Posted on 14 May 2013 by Africa Business

Will the Chinese purchase divested mining interests?

South Africa’s economic growth is lagging somewhat behind that of its peers in the developing world. IMF forecasts for 2013 indicate that emerging and developing economies will grow by 5,5% while SA’s GDP is expected to grow between 2,5% and 3%.

Global ranking

Country Name

GDP in Millions of US dollars (2011)

27

South Africa

408,237

39

Nigeria

243,986

60

Angola

104,332

88

Kenya

33,621

105

Zambia

19,206

One of the key reasons for slower growth is SA’s foreign trade structure and reliance on Europe. President Zuma used the opportunity at the World Economic Forum in Davos earlier this year to ensure foreign investors that South Africa is on the right track.

2012 will be remembered for the negative impact of labour unrest and resultant production stoppages in the mining sector. Mining reduced GDP by 0,5% in the first three quarters of the year. This excludes the biggest slump in the sector during the fourth quarter 2012.

Other significant features of the growth slowdown in 2012 were the slowdown in household consumption spending, poor growth in private fixed investment spending and a slump in real export growth.

South African’s inflation rate slowed to a five-month low in January 2013 after the statistics office adjusted the consumer price basket while food and fuel prices eased. In December, the inflation rate fell to 5,4% from 5,7% Statistics South Africa stated.

Government cut the price of fuel by 1,2% in January 2013, as a stronger rand in the previous month helped to curb import costs. Since then, the currency has plunged 4,8% against the dollar and fuel prices are on the rise, with prices increasing in March by a further 8%, adding to pressure on inflation.

South Africa’s strengths

· South Africa is the economic powerhouse of Africa, leading the continent in industrial output and mineral production, generating a large portion of the continent’s electricity.

· The economy of South Africa is the largest in Africa, accounting for 24% of the continent’s GDP in terms of PPP, and is ranked as an upper-middle income economy by the world bank.

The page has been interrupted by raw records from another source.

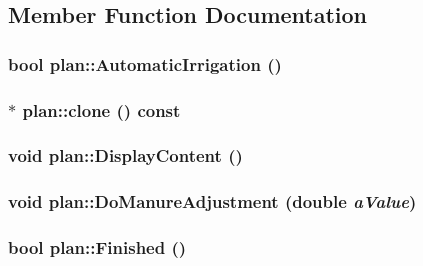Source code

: \subsection{Member Function Documentation}
\hypertarget{classplan_a44d27c54c440253db2ce50369826b3cf}{
\subsubsection[{AutomaticIrrigation}]{\setlength{\rightskip}{0pt plus 5cm}bool plan::AutomaticIrrigation ()}}
\label{classplan_a44d27c54c440253db2ce50369826b3cf}
\hypertarget{classplan_a1734515ada7c0e24914487ddf59268dc}{
\subsubsection[{clone}]{ $\ast$ plan::clone () const}}
\label{classplan_a1734515ada7c0e24914487ddf59268dc}
\hypertarget{classplan_acc3eb4e92df8fa1142fb2885c15d35de}{
\subsubsection[{DisplayContent}]{\setlength{\rightskip}{0pt plus 5cm}void plan::DisplayContent ()}}
\label{classplan_acc3eb4e92df8fa1142fb2885c15d35de}
\hypertarget{classplan_a1c083fe4c2f06097b7b57daf985996f1}{
\subsubsection[{DoManureAdjustment}]{\setlength{\rightskip}{0pt plus 5cm}void plan::DoManureAdjustment (double {\em aValue})}}
\label{classplan_a1c083fe4c2f06097b7b57daf985996f1}
\hypertarget{classplan_a336d1b751be876cf584e47d44826d8ac}{
\subsubsection[{Finished}]{\setlength{\rightskip}{0pt plus 5cm}bool plan::Finished ()}}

· The country has abundant natural resources, well developed financial, legal and transport sectors, a stock exchange ranked amongst the top 20 in the world, as well as a modern infrastructure supporting efficient distribution of goods throughout the Southern African region.

South Africa’s weaknesses

· South Africa suffers from a relatively heavy regulation burden when compared to most developed countries.

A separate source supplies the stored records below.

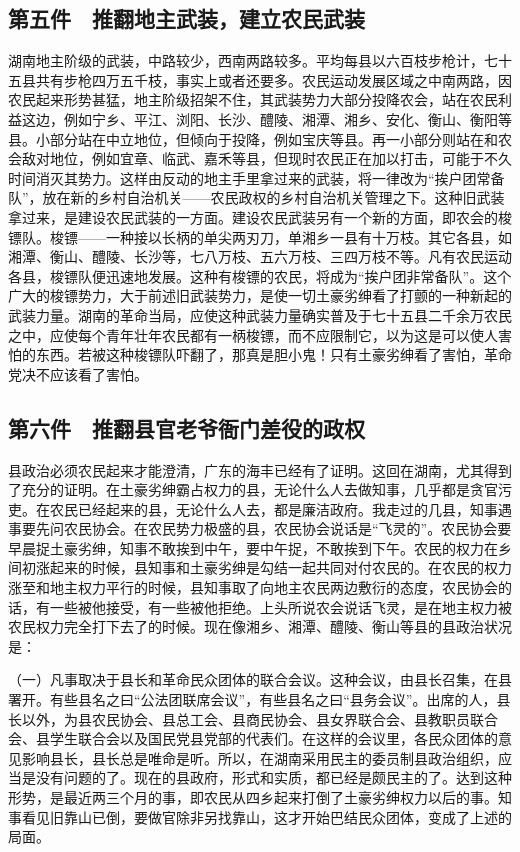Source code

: \subsection*{第五件　推翻地主武装，建立农民武装}

湖南地主阶级的武装，中路较少，西南两路较多。平均每县以六百枝步枪计，七十五县共有步枪四万五千枝，事实上或者还要多。农民运动发展区域之中南两路，因农民起来形势甚猛，地主阶级招架不住，其武装势力大部分投降农会，站在农民利益这边，例如宁乡、平江、浏阳、长沙、醴陵、湘潭、湘乡、安化、衡山、衡阳等县。小部分站在中立地位，但倾向于投降，例如宝庆等县。再一小部分则站在和农会敌对地位，例如宜章、临武、嘉禾等县，但现时农民正在加以打击，可能于不久时间消灭其势力。这样由反动的地主手里拿过来的武装，将一律改为“挨户团常备队”，放在新的乡村自治机关——农民政权的乡村自治机关管理之下。这种旧武装拿过来，是建设农民武装的一方面。建设农民武装另有一个新的方面，即农会的梭镖队。梭镖——一种接以长柄的单尖两刃刀，单湘乡一县有十万枝。其它各县，如湘潭、衡山、醴陵、长沙等，七八万枝、五六万枝、三四万枝不等。凡有农民运动各县，梭镖队便迅速地发展。这种有梭镖的农民，将成为“挨户团非常备队”。这个广大的梭镖势力，大于前述旧武装势力，是使一切土豪劣绅看了打颤的一种新起的武装力量。湖南的革命当局，应使这种武装力量确实普及于七十五县二千余万农民之中，应使每个青年壮年农民都有一柄梭镖，而不应限制它，以为这是可以使人害怕的东西。若被这种梭镖队吓翻了，那真是胆小鬼！只有土豪劣绅看了害怕，革命党决不应该看了害怕。

\subsection*{第六件　推翻县官老爷衙门差役的政权}

县政治必须农民起来才能澄清，广东的海丰已经有了证明。这回在湖南，尤其得到了充分的证明。在土豪劣绅霸占权力的县，无论什么人去做知事，几乎都是贪官污吏。在农民已经起来的县，无论什么人去，都是廉洁政府。我走过的几县，知事遇事要先问农民协会。在农民势力极盛的县，农民协会说话是“飞灵的”。农民协会要早晨捉土豪劣绅，知事不敢挨到中午，要中午捉，不敢挨到下午。农民的权力在乡间初涨起来的时候，县知事和土豪劣绅是勾结一起共同对付农民的。在农民的权力涨至和地主权力平行的时候，县知事取了向地主农民两边敷衍的态度，农民协会的话，有一些被他接受，有一些被他拒绝。上头所说农会说话飞灵，是在地主权力被农民权力完全打下去了的时候。现在像湘乡、湘潭、醴陵、衡山等县的县政治状况是：

（一）凡事取决于县长和革命民众团体的联合会议。这种会议，由县长召集，在县署开。有些县名之曰“公法团联席会议”，有些县名之曰“县务会议”。出席的人，县长以外，为县农民协会、县总工会、县商民协会、县女界联合会、县教职员联合会、县学生联合会以及国民党县党部的代表们。在这样的会议里，各民众团体的意见影响县长，县长总是唯命是听。所以，在湖南采用民主的委员制县政治组织，应当是没有问题的了。现在的县政府，形式和实质，都已经是颇民主的了。达到这种形势，是最近两三个月的事，即农民从四乡起来打倒了土豪劣绅权力以后的事。知事看见旧靠山已倒，要做官除非另找靠山，这才开始巴结民众团体，变成了上述的局面。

· Increasing costs for corporates with rising wages.

· Poverty, inequalities sources of social risk mixed with high unemployment and shortage of qualified labour.

Mining

Output in the mining sector remained weak in December with total mining production down by 7,5% y-o-y after falling by a revised 3,8% (previously -4,5%) in November. On a monthly basis production rose by a seasonally adjusted 1,2% compared with 12,0% in November. Non-gold output was down by 5,0% y-o-y, while gold production slumped by 21,2% in December. For the fourth quarter, total mining production fell by a seasonally-adjusted and annualised 4,6% q-o-q as output of most minerals dropped.

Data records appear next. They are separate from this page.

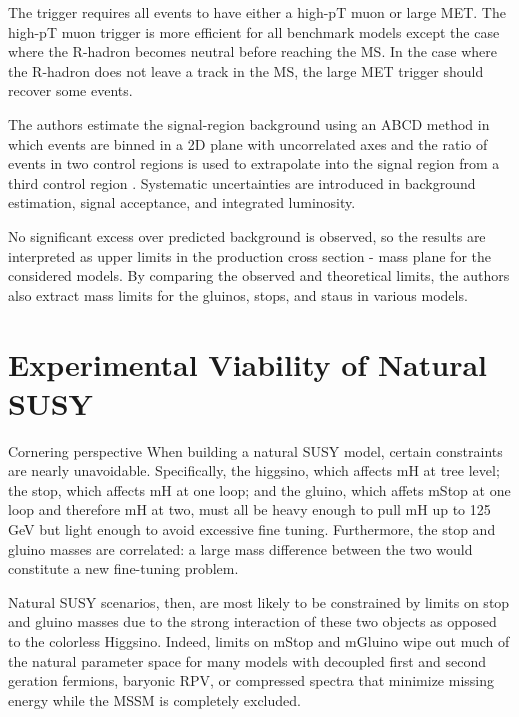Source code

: \documentclass[12pt]{article}
\begin{document}
    The trigger requires all events to have either a high-pT muon or large MET. The high-pT muon trigger is more efficient for all benchmark models except the case where the R-hadron becomes neutral before reaching the MS. In the case where the R-hadron does not leave a track in the MS, the large MET trigger should recover some events.  

    The authors estimate the signal-region background using an ABCD method in which events are binned in a 2D plane with uncorrelated axes and the ratio of events in two control regions is used to extrapolate into the signal region from a third control region . Systematic uncertainties are introduced in background estimation, signal acceptance, and integrated luminosity.

    No significant excess over predicted background is observed, so the results are interpreted as upper limits in the production cross section - mass plane for the considered models. By comparing the observed and theoretical limits, the authors also extract mass limits for the gluinos, stops, and staus in various models. 

\section{Experimental Viability of Natural SUSY}
    Cornering perspective
        When building a natural SUSY model, certain constraints are nearly unavoidable. Specifically, the higgsino, which affects mH at tree level; the stop, which affects mH at one loop; and the gluino, which affets mStop at one loop and therefore mH at two, must all be heavy enough to pull mH up to 125 GeV but light enough to avoid excessive fine tuning. Furthermore, the stop and gluino masses are correlated: a large mass difference between the two would constitute a new fine-tuning problem.

        Natural SUSY scenarios, then, are most likely to be constrained by limits on stop and gluino masses due to the strong interaction of these two objects as opposed to the colorless Higgsino. Indeed, limits on mStop and mGluino wipe out much of the natural parameter space for many models with decoupled first and second geration fermions, baryonic RPV, or compressed spectra that minimize missing energy while the MSSM is completely excluded.   
\end{document}

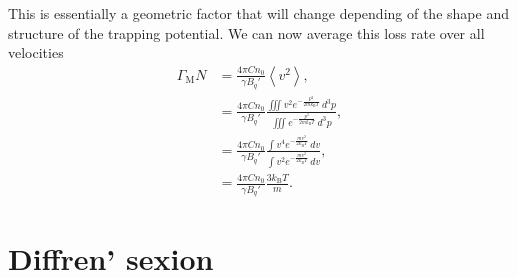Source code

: This is essentially a geometric factor that will change depending of the shape and structure of the trapping potential.
We can now average this loss rate over all velocities
\begin{align}
    \Gamma_\textrm{M}N &= \frac{ 4\pi C n_0 } { \gamma B_q'} \left< v^2 \right>,\\
    &= \frac{ 4\pi C n_0 } { \gamma B_q'} \frac{ \iiint v^2 e^{-\frac{p^2}{2mk_\textrm{B}T}}\, d^3p}{\iiint e^{-\frac{p^2}{2mk_\textrm{B}T}}\,d^3p},\\
    &= \frac{ 4\pi C n_0 } { \gamma B_q'} \frac{ \int v^4 e^{-\frac{mv^2}{2k_\textrm{B}T}}\, dv}{\int v^2 e^{-\frac{mv^2}{2k_\textrm{B}T}}\,dv},\\
    &= \frac{ 4\pi C n_0 } { \gamma B_q'} \frac{3k_\textrm{B}T}{m}.
\end{align}


\section{Diffren' sexion} \label{sec:maj_loss_der}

For 2012 as a whole, mining volumes fell by 3,1% after contracting by 0,9% in 2011. Mineral sales were down by 15,6% y-o-y in November after falling 13,7% in October. On a monthly basis sales rose by a seasonally-adjusted 2,3% in November, but sales were down by a seasonally-adjusted 10,2% in the three months to November after declining by 6,8% in the same period to October. These figures indicate that the mining sector is still reeling from the devastating effects of widespread labour strikes in the third and early fourth quarters.

Prospects for the mining sector remain dim as the industry faces headwinds both on the global and domestic fronts. Globally, commodity prices are not likely to make significant gains as demand conditions remain relatively unfavourable. Locally, tough operating conditions persist. Rapidly rising production costs, mainly energy and labour costs, are likely to compel mining companies to scale back operations or even halt them in some cases.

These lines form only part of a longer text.